Солдаты, возможно, не очень-то вникали в научные глубины, но пафос этой маленькой девушки, ее вера в то, о чем она рассказывала — будущее в ее рассказах выглядело сказочным, — восхищали их, вдохновляли, поддерживали дух.
Постепенно сам он сделался почти таким же агитатором, как Степанов и Мира. Правда, у него не было их красноречия и убежденности в большевистской правде, но зато было иное преимущество — знание военного дела и психологии солдата.
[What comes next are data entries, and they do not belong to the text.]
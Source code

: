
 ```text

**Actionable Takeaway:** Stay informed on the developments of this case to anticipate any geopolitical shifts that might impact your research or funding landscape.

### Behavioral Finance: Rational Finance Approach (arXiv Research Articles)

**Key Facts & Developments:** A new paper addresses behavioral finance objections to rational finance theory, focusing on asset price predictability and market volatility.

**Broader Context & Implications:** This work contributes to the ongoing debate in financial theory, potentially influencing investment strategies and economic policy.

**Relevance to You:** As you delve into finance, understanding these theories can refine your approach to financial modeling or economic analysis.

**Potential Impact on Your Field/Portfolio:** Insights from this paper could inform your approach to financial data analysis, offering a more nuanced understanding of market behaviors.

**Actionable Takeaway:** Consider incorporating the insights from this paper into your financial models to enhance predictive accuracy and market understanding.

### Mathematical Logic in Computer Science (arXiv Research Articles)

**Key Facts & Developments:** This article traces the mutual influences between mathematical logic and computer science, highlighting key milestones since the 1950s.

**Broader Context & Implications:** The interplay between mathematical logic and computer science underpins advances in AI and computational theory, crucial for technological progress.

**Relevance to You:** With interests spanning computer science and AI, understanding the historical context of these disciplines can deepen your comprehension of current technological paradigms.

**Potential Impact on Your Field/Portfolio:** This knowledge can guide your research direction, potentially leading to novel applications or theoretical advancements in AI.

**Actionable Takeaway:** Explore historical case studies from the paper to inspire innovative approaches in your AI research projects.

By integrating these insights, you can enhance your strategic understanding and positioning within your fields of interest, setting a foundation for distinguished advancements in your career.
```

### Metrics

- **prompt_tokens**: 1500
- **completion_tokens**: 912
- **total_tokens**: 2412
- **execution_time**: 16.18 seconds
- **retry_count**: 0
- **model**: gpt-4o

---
Солдаты, безусловно, уважали его и Пастушенко за то, что в такое время, когда армия рушится, разваливается, они, офицеры, как капитаны тонущего корабля, до конца остаются на боевом мостике.
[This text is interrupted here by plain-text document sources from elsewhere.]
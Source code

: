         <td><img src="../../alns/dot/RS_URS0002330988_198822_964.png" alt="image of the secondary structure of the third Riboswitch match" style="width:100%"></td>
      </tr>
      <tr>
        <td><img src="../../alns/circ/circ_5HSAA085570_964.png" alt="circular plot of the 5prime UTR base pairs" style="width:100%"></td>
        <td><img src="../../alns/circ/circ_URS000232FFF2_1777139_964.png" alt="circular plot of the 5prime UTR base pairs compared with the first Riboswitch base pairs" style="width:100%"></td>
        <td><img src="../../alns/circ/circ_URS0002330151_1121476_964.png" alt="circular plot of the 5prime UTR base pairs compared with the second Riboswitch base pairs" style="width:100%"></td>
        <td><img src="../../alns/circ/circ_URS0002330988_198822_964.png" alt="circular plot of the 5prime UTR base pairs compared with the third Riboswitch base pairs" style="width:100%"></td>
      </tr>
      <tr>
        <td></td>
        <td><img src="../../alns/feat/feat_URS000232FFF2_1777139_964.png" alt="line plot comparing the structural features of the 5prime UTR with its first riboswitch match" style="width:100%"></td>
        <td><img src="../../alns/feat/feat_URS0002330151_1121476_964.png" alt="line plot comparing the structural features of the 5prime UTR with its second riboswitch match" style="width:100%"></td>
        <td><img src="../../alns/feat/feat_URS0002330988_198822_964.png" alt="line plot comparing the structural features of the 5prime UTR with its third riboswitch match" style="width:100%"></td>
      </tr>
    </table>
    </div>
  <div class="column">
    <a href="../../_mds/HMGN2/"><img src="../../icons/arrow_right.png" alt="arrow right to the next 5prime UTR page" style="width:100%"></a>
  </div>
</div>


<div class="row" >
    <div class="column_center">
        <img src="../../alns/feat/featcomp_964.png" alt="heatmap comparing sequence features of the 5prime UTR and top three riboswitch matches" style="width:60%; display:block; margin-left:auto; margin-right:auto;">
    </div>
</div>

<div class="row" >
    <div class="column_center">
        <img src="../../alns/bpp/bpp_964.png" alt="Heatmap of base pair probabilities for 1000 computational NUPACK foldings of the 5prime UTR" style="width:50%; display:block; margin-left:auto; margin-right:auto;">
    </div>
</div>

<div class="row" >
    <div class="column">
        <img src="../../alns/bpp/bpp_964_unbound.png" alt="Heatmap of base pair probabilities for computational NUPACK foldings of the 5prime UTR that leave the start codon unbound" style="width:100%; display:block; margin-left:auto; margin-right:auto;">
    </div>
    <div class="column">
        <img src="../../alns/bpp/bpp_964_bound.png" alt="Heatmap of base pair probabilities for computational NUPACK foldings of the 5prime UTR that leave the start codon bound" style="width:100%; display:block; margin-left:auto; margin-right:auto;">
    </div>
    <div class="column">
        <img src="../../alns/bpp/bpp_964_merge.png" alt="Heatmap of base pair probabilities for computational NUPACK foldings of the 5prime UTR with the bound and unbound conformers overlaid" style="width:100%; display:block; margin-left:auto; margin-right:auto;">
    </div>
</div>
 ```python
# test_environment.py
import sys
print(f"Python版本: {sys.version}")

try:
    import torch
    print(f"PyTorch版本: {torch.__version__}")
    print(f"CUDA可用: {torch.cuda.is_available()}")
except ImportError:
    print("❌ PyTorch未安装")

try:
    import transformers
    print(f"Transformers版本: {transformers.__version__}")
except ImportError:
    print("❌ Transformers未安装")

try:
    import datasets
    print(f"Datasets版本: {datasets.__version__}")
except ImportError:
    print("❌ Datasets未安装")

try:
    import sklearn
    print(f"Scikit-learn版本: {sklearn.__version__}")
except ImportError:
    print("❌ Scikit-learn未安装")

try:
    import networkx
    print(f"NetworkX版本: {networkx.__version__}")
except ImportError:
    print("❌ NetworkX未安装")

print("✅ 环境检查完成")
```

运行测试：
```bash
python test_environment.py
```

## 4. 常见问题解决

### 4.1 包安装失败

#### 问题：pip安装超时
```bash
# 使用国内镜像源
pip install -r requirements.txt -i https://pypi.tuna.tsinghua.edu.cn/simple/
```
В том, что порученный им участок фронта охраняется боеспособными батальонами и ротами, хотя и сильно поредевшими, не в меньшей мере, чем слова, имело значение и то, что люди были хоть как-то накормлены.
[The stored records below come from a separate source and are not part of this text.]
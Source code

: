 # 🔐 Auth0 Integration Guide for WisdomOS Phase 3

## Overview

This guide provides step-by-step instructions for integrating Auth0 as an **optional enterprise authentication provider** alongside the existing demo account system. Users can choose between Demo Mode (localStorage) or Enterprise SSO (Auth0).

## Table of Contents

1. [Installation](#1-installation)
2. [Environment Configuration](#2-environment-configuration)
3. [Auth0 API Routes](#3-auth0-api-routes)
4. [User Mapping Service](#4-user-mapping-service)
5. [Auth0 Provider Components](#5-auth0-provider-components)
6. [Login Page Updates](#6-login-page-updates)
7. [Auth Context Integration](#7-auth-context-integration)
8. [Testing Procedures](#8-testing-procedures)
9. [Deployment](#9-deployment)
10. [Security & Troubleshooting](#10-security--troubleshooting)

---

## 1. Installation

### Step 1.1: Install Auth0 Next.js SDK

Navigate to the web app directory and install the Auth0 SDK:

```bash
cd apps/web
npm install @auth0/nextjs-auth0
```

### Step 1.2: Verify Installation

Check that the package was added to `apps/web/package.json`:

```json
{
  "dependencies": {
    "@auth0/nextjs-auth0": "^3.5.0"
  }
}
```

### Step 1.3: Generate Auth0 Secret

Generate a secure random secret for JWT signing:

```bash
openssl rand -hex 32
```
И еще одно обстоятельство. Богуновичу нелегко было отважиться вооружить местный крестьянский отряд. Однако сам факт существования такого отряда, строевая учеба парней в лаптях и кожухах, занятия на стрельбище, подальше от линии фронта — чтобы немцы не докучали протестами из-за стрельбы, — все это на удивление подняло дисциплину. Теперь Богунович отдавал отряду Рудковского не меньше внимания, чем собственному полку.
В тот день он обещал Антону лично провести занятия по пулемету «максим», научить хлопцев разбирать его, собирать, наладить, если заест затвор.
Подвести Рудковского и красногвардейцев он не мог. Но как бросить Миру? Это все-таки надолго. А главное — где достать мед и масло? Поехать за двенадцать верст в местечко? Вряд ли и там что-нибудь купишь в такое голодное время.
Самый надежный выход — поехать к Бульбе-Любецкому. У того всегда все есть. Но Богунович знал, каким образом это «все» достается: с окрестных крестьян, с евреев-местечковцев Бульба собирает дань. Это попахивает грабежом. Но Бульба оправдывает себя тем, что берет у богатых. «Экспроприирую экспроприаторов», — смеется он. Однако полк его не без влияния таких «экспроприации» разложился. Вчера командир третьего батальона Берестень доложил, что на участке «бульбовцев» передняя линия окопов вовсе не охраняется. Встревожило это их с Пастушенко. Договорились, что кто-то съездит к соседу выяснить обстановку.
Есть повод для поездки. Но Богунович серьезно опасался, как бы разговор с Назаром не обернулся так, что будет не до меда. Бульба бывает тяжел. Да и гадко просить награбленное. Бог пожалел Богуновича и не развратил даже на войне, его моральные принципы, воспитанные родителями, остались нерушимыми. Правда, жизнь расшатывает их. Против воли пойдешь на сговор с совестью. Но одно дело попросить под Новый год бутылку шампанского. Игра. Офицерский шик. Совсем другое — просить масла… Но, в конце концов, он поедет не воровать, не грабить. Просить. Для спасения родного человека. «Свет не без добрых людей».
Пастушенко обычно с завидной бодростью работал над сводками и тактическими картами, хотя боевых действий и не велось, в положении полка менялось только количество людей — выбывали без боев. Правда, в последние дни такие «потери» равнялись двум-трем человекам в день, не больше. Зато катастрофически таяли продовольственные и фуражные запасы. Даже Степанов беззлобно подтрунивал над начальником штаба: «Дались вам эти карты!», хотя понимал, что старый служака просто не может не работать, тоскует без привычного дела. Выступать перед солдатами, как Степанов или Мира, боится, сам признался: «Как бы не напутать чего, у меня старые представления».